The test results show the performance metrics of the classification model, side by side, across the four different classes: BCC, benign keratosis-like lesions, melanocytic nevi, and melanoma (Table 3), and across the six different classes, the initial four, plus AK and SCC (Table 4). Performance metrics reported are precision (proportion of true positive predictions out of all positive predictions made by the model), recall (proportion of true positive predictions out of all actual positive cases in the data) and F1-score (harmonic mean of precision and recall, providing a single metric that balances both precision and recall). The model’s overall accuracy, which measures the proportion of correctly classified instances out of the total instances and provides an overall assessment of the model’s performance across all classes, is 95.4% (4 classes)/88.8% (6 classes).

3.3. Receiver Operating Characteristic (ROC) Curve

Figure 5 and Figure 6 show the proposed model’s ROC curves. The curve shows excellent performance, with AUC values ranging from 0.98 to 1.0 across four classes and from 0.93 to 1 across six classes. These results are relevant to the model’s accuracy and promising clinical application potential.

3.4. Confusion Matrix and Errors by Class

Figure 7 and Figure 8 below show the confusion matrix of the custom model for the test with four and, respectively, six classes. The confusion matrix visually represents the classification results of the test dataset per each class. The majority of the examples per class, represented on the diagonal of the matrix, were accurately classified, i.e., for Melanoma, 205 images were correctly classified out of 207. The number of errors for each class is shown in Figure 9 and Figure 10.

IV. Discussion

AI integration in dermatology offers a substantial transformation of the medical field, and models such as EfficientNet certainly have the potential to revolutionize the diagnosis of skin lesions providing a better tool to assist with accuracy and efficiency.

The results of our study showed that the custom model based on EfficientNetB3 has an impressive ability to classify skin lesions with high accuracy. The model’s performance was high in pathology categories well-represented by a large number of images (and therefore deep learnable data). For the categories having sufficient examples, an average accuracy of 95.4% was gained, which demonstrates a high recognition and classification capacity. Yet, the introduction of pathologies with a lower number of images led the model performance to drop to 88.8%. The reduced performance suggests the necessity for a balanced and representative dataset in each pathology category. These results stress the necessity to enhance data acquisition, allowing the model to be more generalizable and applied to a variety of clinical scenarios thereby providing reliable diagnostic outcomes.

To provide a comprehensive evaluation of our proposed model, its performance was compared with the results of several studies that utilize the EfficientNet architecture for skin lesion classification. Table 5 briefly summarizes comparative studies that used EfficientNet models, with a more detailed description of the studies’ work presented below.
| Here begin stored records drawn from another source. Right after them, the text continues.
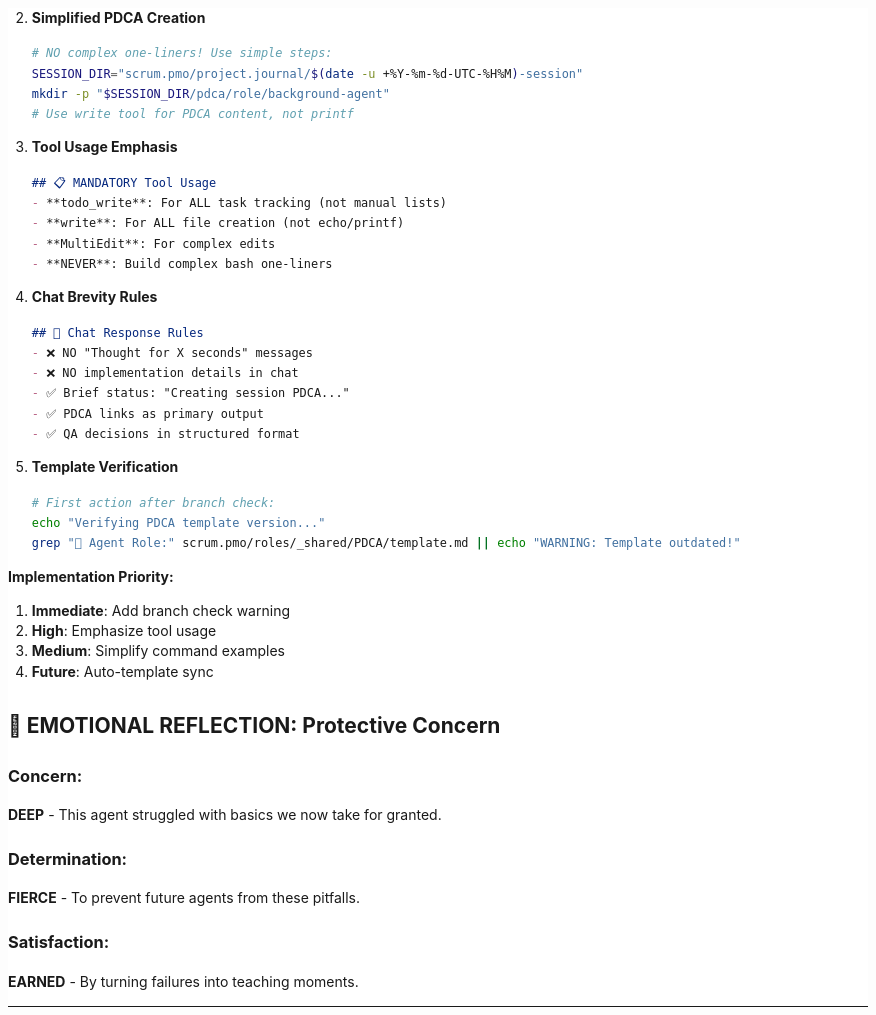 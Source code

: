 2. **Simplified PDCA Creation**
   ```bash
   # NO complex one-liners! Use simple steps:
   SESSION_DIR="scrum.pmo/project.journal/$(date -u +%Y-%m-%d-UTC-%H%M)-session"
   mkdir -p "$SESSION_DIR/pdca/role/background-agent"
   # Use write tool for PDCA content, not printf
   ```

3. **Tool Usage Emphasis**
   ```markdown
   ## 📋 MANDATORY Tool Usage
   - **todo_write**: For ALL task tracking (not manual lists)
   - **write**: For ALL file creation (not echo/printf)
   - **MultiEdit**: For complex edits
   - **NEVER**: Build complex bash one-liners
   ```

4. **Chat Brevity Rules**
   ```markdown
   ## 💬 Chat Response Rules
   - ❌ NO "Thought for X seconds" messages
   - ❌ NO implementation details in chat
   - ✅ Brief status: "Creating session PDCA..."
   - ✅ PDCA links as primary output
   - ✅ QA decisions in structured format
   ```

5. **Template Verification**
   ```bash
   # First action after branch check:
   echo "Verifying PDCA template version..."
   grep "👤 Agent Role:" scrum.pmo/roles/_shared/PDCA/template.md || echo "WARNING: Template outdated!"
   ```

**Implementation Priority:**
1. **Immediate**: Add branch check warning
2. **High**: Emphasize tool usage
3. **Medium**: Simplify command examples
4. **Future**: Auto-template sync

## **💫 EMOTIONAL REFLECTION: Protective Concern**

### **Concern:**
**DEEP** - This agent struggled with basics we now take for granted.

### **Determination:**
**FIERCE** - To prevent future agents from these pitfalls.

### **Satisfaction:**
**EARNED** - By turning failures into teaching moments.

---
Karthik et al. (2022) introduced in their study Eff2Net, a model designed to classify skin diseases with improved accuracy and reduced computational complexity. By integrating the Efficient Channel Attention (ECA) block into the EfficientNetV2 architecture, the authors replace the traditional Squeeze and Excitation (SE) block, thereby significantly reducing the number of trainable parameters. Eff2Net was trained on a diverse dataset comprising 4930 images, with data augmentation expanding this to 17,329 images across four skin disease categories: acne, AK, melanoma, and psoriasis. The model achieved a testing accuracy of 84.70%, outperforming other contemporary models like InceptionV3, ResNet-50, DenseNet-201, and EfficientNetV2 in overall accuracy with fewer parameters. Despite its strengths in reducing computational complexity and achieving high accuracy, Eff2Net has limitations, particularly in the accuracy of actinic keratosis [33].

Ali et al. (2022) explored the use of EfficientNet models (B0-B7) for classifying 7 classes of skin lesions using the HAM10000 dataset. Transfer learning from pre-trained ImageNet weights and fine-tuning on the HAM10000 dataset were applied to train the EfficientNet variants. Performance metrics like precision, recall, accuracy, F1 score, specificity, ROC AUC score, and confusion matrices were used to evaluate the models. The findings revealed that intermediate complexity models, such as EfficientNet B4 and B5, performed the best, with EfficientNet B4 achieving an F1 Score of 87% and a top-1 accuracy of 87.91% [34]. It is noteworthy that the accuracy of the EfficientNetB3 model in this study was reported to be 83.9% [34], which is lower than the accuracy achieved by our proposed model.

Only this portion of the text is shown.